→ **Exercise details**
Shown below are entries with pictures; the line with "- 💞️ I’m looking to collaborate on ..." through the line with "<li>Empresa: Eulabs Soluções" is the span to retype exactly, and the pictures stay out.

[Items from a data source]
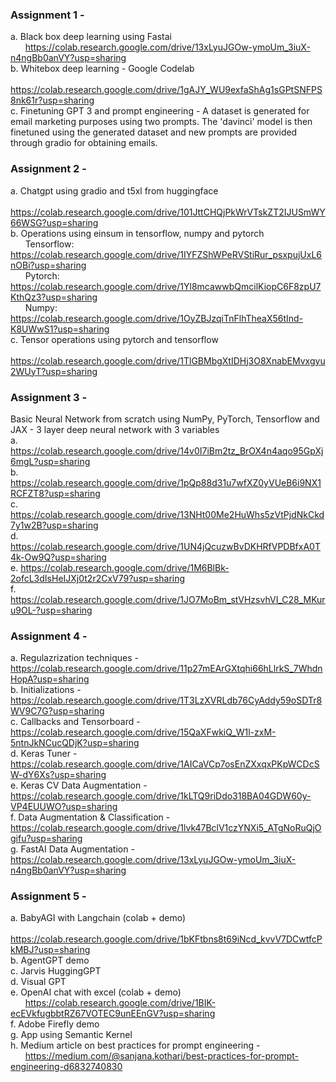 ### Assignment 1 - 
a. Black box deep learning using Fastai <br>
&nbsp; &nbsp; &nbsp; https://colab.research.google.com/drive/13xLyuJGOw-ymoUm_3iuX-n4ngBb0anVY?usp=sharing <br>
b. Whitebox deep learning - Google Codelab <br>
&nbsp; &nbsp; &nbsp; https://colab.research.google.com/drive/1gAJY_WU9exfaShAg1sGPtSNFPS8nk61r?usp=sharing <br>
c. Finetuning GPT 3 and prompt engineering - A dataset is generated for email marketing purposes using two prompts. The 'davinci' model is then finetuned using the generated dataset and new prompts are provided through gradio for obtaining emails.

### Assignment 2 - 
a. Chatgpt using gradio and t5xl from huggingface <br>
&nbsp; &nbsp; &nbsp; https://colab.research.google.com/drive/101JttCHQjPkWrVTskZT2IJUSmWY66WSG?usp=sharing <br>
b. Operations using einsum in tensorflow, numpy and pytorch <br>
&nbsp; &nbsp; &nbsp; Tensorflow: https://colab.research.google.com/drive/1IYFZShWPeRVStiRur_psxpujUxL6nOBi?usp=sharing <br>
&nbsp; &nbsp; &nbsp; Pytorch: https://colab.research.google.com/drive/1Yl8mcawwbQmcilKiopC6F8zpU7KthQz3?usp=sharing <br>
&nbsp; &nbsp; &nbsp; Numpy: https://colab.research.google.com/drive/1OyZBJzqiTnFlhTheaX56tInd-K8UWwS1?usp=sharing <br>
c. Tensor operations using pytorch and tensorflow <br>
&nbsp; &nbsp; &nbsp; https://colab.research.google.com/drive/1TlGBMbgXtIDHj3O8XnabEMvxgyu2WUyT?usp=sharing

### Assignment 3 - 
Basic Neural Network from scratch using NumPy, PyTorch, Tensorflow and JAX - 3 layer deep neural network with 3 variables <br>
a. https://colab.research.google.com/drive/14v0I7iBm2tz_BrOX4n4aqo95GpXj6mgL?usp=sharing <br>
b. https://colab.research.google.com/drive/1pQp88d31u7wfXZ0yVUeB6i9NX1RCFZT8?usp=sharing <br>
c. https://colab.research.google.com/drive/13NHt00Me2HuWhs5zVtPjdNkCkd7y1w2B?usp=sharing <br>
d. https://colab.research.google.com/drive/1UN4jQcuzwBvDKHRfVPDBfxA0T4k-Ow9Q?usp=sharing <br>
e. https://colab.research.google.com/drive/1M6BlBk-2ofcL3dIsHeIJXj0t2r2CxV79?usp=sharing <br>
f. https://colab.research.google.com/drive/1JO7MoBm_stVHzsvhVI_C28_MKuru9OL-?usp=sharing

### Assignment 4 - 
a. Regulazrization techniques - https://colab.research.google.com/drive/11p27mEArGXtqhi66hLlrkS_7WhdnHopA?usp=sharing <br>
b. Initializations - https://colab.research.google.com/drive/1T3LzXVRLdb76CyAddy59oSDTr8WV9C7G?usp=sharing <br>
c. Callbacks and Tensorboard - https://colab.research.google.com/drive/15QaXFwkiQ_W1l-zxM-5ntnJkNCucQDjK?usp=sharing <br>
d. Keras Tuner - https://colab.research.google.com/drive/1AICaVCp7osEnZXxqxPKpWCDcSW-dY6Xs?usp=sharing <br>
e. Keras CV Data Augmentation - https://colab.research.google.com/drive/1kLTQ9riDdo318BA04GDW60y-VP4EUUWO?usp=sharing <br>
f. Data Augmentation & Classification - https://colab.research.google.com/drive/1lvk47BclV1czYNXi5_ATgNoRuQjOgifu?usp=sharing <br>
g. FastAI Data Augmentation - https://colab.research.google.com/drive/13xLyuJGOw-ymoUm_3iuX-n4ngBb0anVY?usp=sharing

### Assignment 5 - 
a. BabyAGI with Langchain (colab + demo) <br>
&nbsp; &nbsp; &nbsp; https://colab.research.google.com/drive/1bKFtbns8t69iNcd_kvvV7DCwtfcPkMBJ?usp=sharing <br>
b. AgentGPT demo <br>
c. Jarvis HuggingGPT <br>
d. Visual GPT <br>
e. OpenAI chat with excel (colab + demo) <br>
&nbsp; &nbsp; &nbsp; https://colab.research.google.com/drive/1BIK-ecEVkfugbbtRZ67VOTEC9unEEnGV?usp=sharing <br>
f. Adobe Firefly demo <br>
g. App using Semantic Kernel <br>
h. Medium article on best practices for prompt engineering - <br>
&nbsp; &nbsp; &nbsp; https://medium.com/@sanjana.kothari/best-practices-for-prompt-engineering-d6832740830
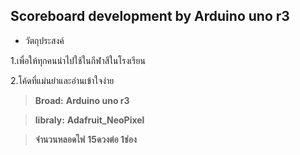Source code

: ## Scoreboard development by Arduino uno r3

- วัตถุประสงค์

1.เพื่อให้ทุกคนนำไปใช้ในกีฬาสีในโรงเรียน
  
2.โค้ดที่แม่นยำและอ่านเข้าใจง่าย

> **Broad:** **Arduino uno r3**

> **libraly:** **Adafruit_NeoPixel**

> **จำนวนหลอดไฟ** **15ดวงต่อ 1ช่อง**
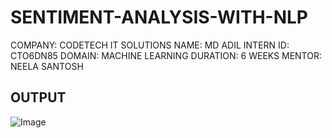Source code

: # SENTIMENT-ANALYSIS-WITH-NLP
COMPANY: CODETECH IT SOLUTIONS
NAME: MD ADIL
INTERN ID: CTO6DN85
DOMAIN: MACHINE LEARNING
DURATION: 6 WEEKS
MENTOR: NEELA SANTOSH


## OUTPUT


![Image](https://github.com/user-attachments/assets/ab3e043b-cc26-47a4-a490-1468777ca2e8)
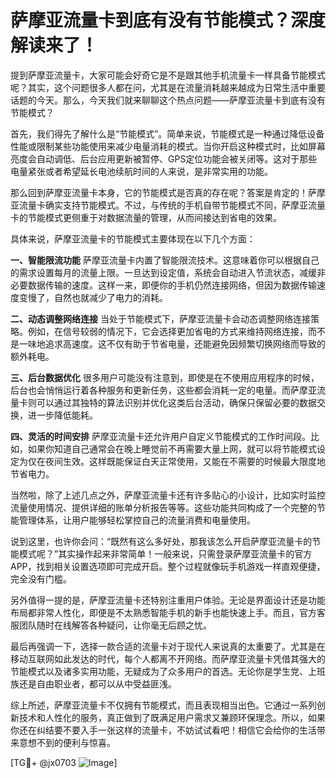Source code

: # 萨摩亚流量卡到底有没有节能模式？深度解读来了！

提到萨摩亚流量卡，大家可能会好奇它是不是跟其他手机流量卡一样具备节能模式呢？其实，这个问题很多人都在问，尤其是在流量消耗越来越成为日常生活中重要话题的今天。那么，今天我们就来聊聊这个热点问题——萨摩亚流量卡到底有没有节能模式？

首先，我们得先了解什么是“节能模式”。简单来说，节能模式是一种通过降低设备性能或限制某些功能使用来减少电量消耗的模式。当你开启这种模式时，比如屏幕亮度会自动调低、后台应用更新被暂停、GPS定位功能会被关闭等。这对于那些电量紧张或者希望延长电池续航时间的人来说，是非常实用的功能。

那么回到萨摩亚流量卡本身，它的节能模式是否真的存在呢？答案是肯定的！萨摩亚流量卡确实支持节能模式。不过，与传统的手机自带节能模式不同，萨摩亚流量卡的节能模式更侧重于对数据流量的管理，从而间接达到省电的效果。

具体来说，萨摩亚流量卡的节能模式主要体现在以下几个方面：

**一、智能限流功能**
萨摩亚流量卡内置了智能限流技术。这意味着你可以根据自己的需求设置每月的流量上限。一旦达到设定值，系统会自动进入节流状态，减缓非必要数据传输的速度。这样一来，即便你的手机仍然连接网络，但因为数据传输速度变慢了，自然也就减少了电力的消耗。

**二、动态调整网络连接**
当处于节能模式下，萨摩亚流量卡会动态调整网络连接策略。例如，在信号较弱的情况下，它会选择更加省电的方式来维持网络连接，而不是一味地追求高速度。这不仅有助于节省电量，还能避免因频繁切换网络而导致的额外耗电。

**三、后台数据优化**
很多用户可能没有注意到，即使是在不使用应用程序的时候，后台也会悄悄运行着各种服务和更新任务，这些都会消耗一定的电量。而萨摩亚流量卡则可以通过其独特的算法识别并优化这类后台活动，确保只保留必要的数据交换，进一步降低能耗。

**四、灵活的时间安排**
萨摩亚流量卡还允许用户自定义节能模式的工作时间段。比如，如果你知道自己通常会在晚上睡觉前不再需要大量上网，就可以将节能模式设定为仅在夜间生效。这样既能保证白天正常使用，又能在不需要的时候最大限度地节省电力。

当然啦，除了上述几点之外，萨摩亚流量卡还有许多贴心的小设计，比如实时监控流量使用情况、提供详细的账单分析报告等等。这些功能共同构成了一个完整的节能管理体系，让用户能够轻松掌控自己的流量消费和电量使用。

说到这里，也许你会问：“既然有这么多好处，那我该怎么开启萨摩亚流量卡的节能模式呢？”其实操作起来非常简单！一般来说，只需登录萨摩亚流量卡的官方APP，找到相关设置选项即可完成开启。整个过程就像玩手机游戏一样直观便捷，完全没有门槛。

另外值得一提的是，萨摩亚流量卡还特别注重用户体验。无论是界面设计还是功能布局都非常人性化，即便是不太熟悉智能手机的新手也能快速上手。而且，官方客服团队随时在线解答各种疑问，让你毫无后顾之忧。

最后再强调一下，选择一款合适的流量卡对于现代人来说真的太重要了。尤其是在移动互联网如此发达的时代，每个人都离不开网络。而萨摩亚流量卡凭借其强大的节能模式以及诸多实用功能，无疑成为了众多用户的首选。无论你是学生党、上班族还是自由职业者，都可以从中受益匪浅。

综上所述，萨摩亚流量卡不仅拥有节能模式，而且表现相当出色。它通过一系列创新技术和人性化的服务，真正做到了既满足用户需求又兼顾环保理念。所以，如果你还在纠结要不要入手一张这样的流量卡，不妨试试看吧！相信它会给你的生活带来意想不到的便利与惊喜。

[TG💪+ @jx0703 ![Image](https://github.com/user-attachments/assets/dbca1d08-cadb-493c-b0ec-ad6f7a83f270)]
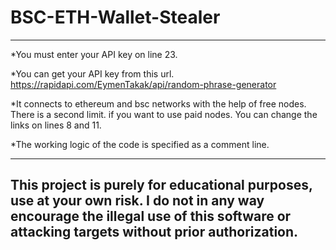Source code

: # BSC-ETH-Wallet-Stealer
----------------------------------------------------------

*You must enter your API key on line 23.

*You can get your API key from this url. https://rapidapi.com/EymenTakak/api/random-phrase-generator

*It connects to ethereum and bsc networks with the help of free nodes. There is a second limit. if you want to use paid nodes. You can change the links on lines 8 and 11.

*The working logic of the code is specified as a comment line.

------------------------------------------------------------
This project is purely for educational purposes, use at your own risk. I do not in any way encourage the illegal use of this software or attacking targets without prior authorization.
------------------------------------------------------------
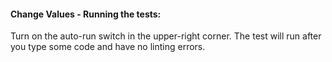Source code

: #### Change Values - Running the tests:
Turn on the auto-run switch in the upper-right corner. The test will run after you type some code and have no linting errors.
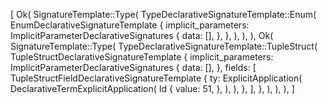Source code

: [
    Ok(
        SignatureTemplate::Type(
            TypeDeclarativeSignatureTemplate::Enum(
                EnumDeclarativeSignatureTemplate {
                    implicit_parameters: ImplicitParameterDeclarativeSignatures {
                        data: [],
                    },
                },
            ),
        ),
    ),
    Ok(
        SignatureTemplate::Type(
            TypeDeclarativeSignatureTemplate::TupleStruct(
                TupleStructDeclarativeSignatureTemplate {
                    implicit_parameters: ImplicitParameterDeclarativeSignatures {
                        data: [],
                    },
                    fields: [
                        TupleStructFieldDeclarativeSignatureTemplate {
                            ty: ExplicitApplication(
                                DeclarativeTermExplicitApplication(
                                    Id {
                                        value: 51,
                                    },
                                ),
                            ),
                        },
                    ],
                },
            ),
        ),
    ),
]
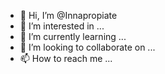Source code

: - 👋 Hi, I’m @Innapropiate
- 👀 I’m interested in ...
- 🌱 I’m currently learning ...
- 💞️ I’m looking to collaborate on ...
- 📫 How to reach me ...

<!---
Innapropiate/Innapropiate is a ✨ special ✨ repository because its `README.md` (this file) appears on your GitHub profile.
You can click the Preview link to take a look at your changes.
--->
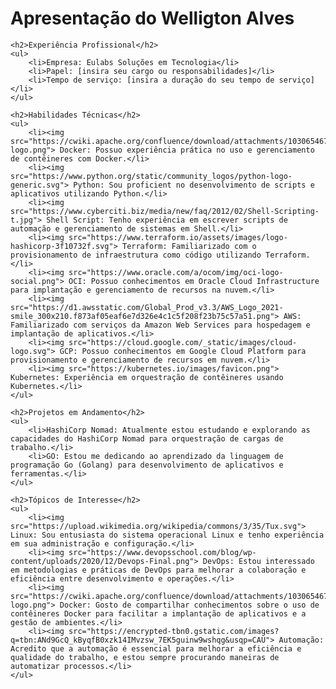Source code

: 
<!DOCTYPE html>
<html>
<head>
    <title>Apresentação do Welligton Alves</title>
    <style>
        img {
            max-width: 100px;
            height: auto;
        }
    </style>
</head>
<body>
    <h1>Apresentação do Welligton Alves</h1>

    <h2>Experiência Profissional</h2>
    <ul>
        <li>Empresa: Eulabs Soluções em Tecnologia</li>
        <li>Papel: [insira seu cargo ou responsabilidades]</li>
        <li>Tempo de serviço: [insira a duração do seu tempo de serviço]</li>
    </ul>

    <h2>Habilidades Técnicas</h2>
    <ul>
        <li><img src="https://cwiki.apache.org/confluence/download/attachments/103065467/docker-logo.png"> Docker: Possuo experiência prática no uso e gerenciamento de contêineres com Docker.</li>
        <li><img src="https://www.python.org/static/community_logos/python-logo-generic.svg"> Python: Sou proficient no desenvolvimento de scripts e aplicativos utilizando Python.</li>
        <li><img src="https://www.cyberciti.biz/media/new/faq/2012/02/Shell-Scripting-t.jpg"> Shell Script: Tenho experiência em escrever scripts de automação e gerenciamento de sistemas em Shell.</li>
        <li><img src="https://www.terraform.io/assets/images/logo-hashicorp-3f10732f.svg"> Terraform: Familiarizado com o provisionamento de infraestrutura como código utilizando Terraform.</li>
        <li><img src="https://www.oracle.com/a/ocom/img/oci-logo-social.png"> OCI: Possuo conhecimentos em Oracle Cloud Infrastructure para implantação e gerenciamento de recursos na nuvem.</li>
        <li><img src="https://d1.awsstatic.com/Global_Prod_v3.3/AWS_Logo_2021-smile_300x210.f873af05eaf6e7d326e4c1c5f208f23b75c57a51.png"> AWS: Familiarizado com serviços da Amazon Web Services para hospedagem e implantação de aplicativos.</li>
        <li><img src="https://cloud.google.com/_static/images/cloud-logo.svg"> GCP: Possuo conhecimentos em Google Cloud Platform para provisionamento e gerenciamento de recursos em nuvem.</li>
        <li><img src="https://kubernetes.io/images/favicon.png"> Kubernetes: Experiência em orquestração de contêineres usando Kubernetes.</li>
    </ul>

    <h2>Projetos em Andamento</h2>
    <ul>
        <li>HashiCorp Nomad: Atualmente estou estudando e explorando as capacidades do HashiCorp Nomad para orquestração de cargas de trabalho.</li>
        <li>GO: Estou me dedicando ao aprendizado da linguagem de programação Go (Golang) para desenvolvimento de aplicativos e ferramentas.</li>
    </ul>

    <h2>Tópicos de Interesse</h2>
    <ul>
        <li><img src="https://upload.wikimedia.org/wikipedia/commons/3/35/Tux.svg"> Linux: Sou entusiasta do sistema operacional Linux e tenho experiência em sua administração e configuração.</li>
        <li><img src="https://www.devopsschool.com/blog/wp-content/uploads/2020/12/Devops-Final.png"> DevOps: Estou interessado em metodologias e práticas de DevOps para melhorar a colaboração e eficiência entre desenvolvimento e operações.</li>
        <li><img src="https://cwiki.apache.org/confluence/download/attachments/103065467/docker-logo.png"> Docker: Gosto de compartilhar conhecimentos sobre o uso de contêineres Docker para facilitar a implantação de aplicativos e a gestão de ambientes.</li>
        <li><img src="https://encrypted-tbn0.gstatic.com/images?q=tbn:ANd9GcQ_kByqfB0xzk14IMvzsw_7EK5guinw9wshqg&usqp=CAU"> Automação: Acredito que a automação é essencial para melhorar a eficiência e qualidade do trabalho, e estou sempre procurando maneiras de automatizar processos.</li>
    </ul>
</body>
</html>
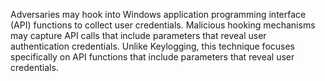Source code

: Adversaries may hook into Windows application programming interface (API) functions to collect user credentials. Malicious hooking mechanisms may capture API calls that include parameters that reveal user authentication credentials. Unlike Keylogging, this technique focuses specifically on API functions that include parameters that reveal user credentials.
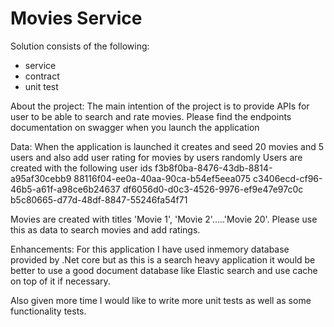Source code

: # Movies Service

Solution consists of the following:
- service
- contract
- unit test

About the project:
The main intention of the project is to provide APIs for user to be able to search and rate movies. 
Please find the endpoints documentation on swagger when you launch the application

Data: 
When the application is launched it creates and seed 20 movies and 5 users and also add user rating for movies by users randomly
Users are created with the following user ids
f3b8f0ba-8476-43db-8814-a95af30cebb9
88116f04-ee0a-40aa-90ca-b54ef5eea075
c3406ecd-cf96-46b5-a61f-a98ce6b24637
df6056d0-d0c3-4526-9976-ef9e47e97c0c
b5c80665-d77d-48df-8847-55246fa54f71

Movies are created with titles 'Movie 1', 'Movie 2'.....'Movie 20'. Please use this as data to search movies and add ratings.

Enhancements:
For this application I have used inmemory database provided by .Net core but as this is a search heavy application it would be better to use a good document 
database like Elastic search and use cache on top of it if necessary. 

Also given more time I would like to write more unit tests as well as some functionality tests. 




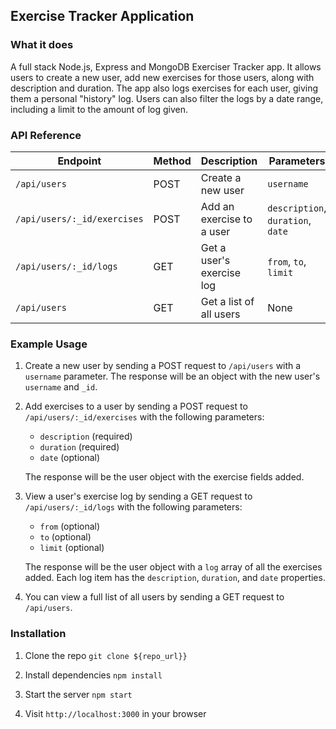 ## Exercise Tracker Application

### What it does

A full stack Node.js, Express and MongoDB Exerciser Tracker app. It allows users to create
a new user, add new exercises for those users, along with description and duration. The app
also logs exercises for each user, giving them a personal "history" log. Users can also
filter the logs by a date range, including a limit to the amount of log given.

### API Reference

| Endpoint                    | Method | Description               | Parameters                        |
| --------------------------- | ------ | ------------------------- | --------------------------------- |
| `/api/users`                | POST   | Create a new user         | `username`                        |
| `/api/users/:_id/exercises` | POST   | Add an exercise to a user | `description`, `duration`, `date` |
| `/api/users/:_id/logs`      | GET    | Get a user's exercise log | `from`, `to`, `limit`             |
| `/api/users`                | GET    | Get a list of all users   | None                              |



### Example Usage

1. Create a new user by sending a POST request to `/api/users` with a `username`
   parameter. The response will be an object with the new user's `username` and
   `_id`.

2. Add exercises to a user by sending a POST request to
   `/api/users/:_id/exercises` with the following parameters:

    - `description` (required)
    - `duration` (required)
    - `date` (optional)

    The response will be the user object with the exercise fields added.

3. View a user's exercise log by sending a GET request to  
   `/api/users/:_id/logs` with the following parameters:

    - `from` (optional)
    - `to` (optional)
    - `limit` (optional)

    The response will be the user object with a `log` array of all the exercises
    added. Each log item has the `description`, `duration`, and `date` properties.

4. You can view a full list of all users by sending a GET request to
   `/api/users`.


### Installation

1. Clone the repo `git clone ${repo_url}}`

2. Install dependencies `npm install`

3. Start the server `npm start`

4. Visit `http://localhost:3000` in your browser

→ **Solution for this task**
- 💞️ I’m looking to collaborate on ...
- 📫 How to reach me ...

<!---
Innapropiate/Innapropiate is a ✨ special ✨ repository because its `README.md` (this file) appears on your GitHub profile.
You can click the Preview link to take a look at your changes.
--->
Source code

: 
<!DOCTYPE html>
<html>
<head>
    <title>Apresentação do Welligton Alves</title>
    <style>
        img {
            max-width: 100px;
            height: auto;
        }
    </style>
</head>
<body>
    <h1>Apresentação do Welligton Alves</h1>

    <h2>Experiência Profissional</h2>
    <ul>
        <li>Empresa: Eulabs Soluções em Tecnologia</li>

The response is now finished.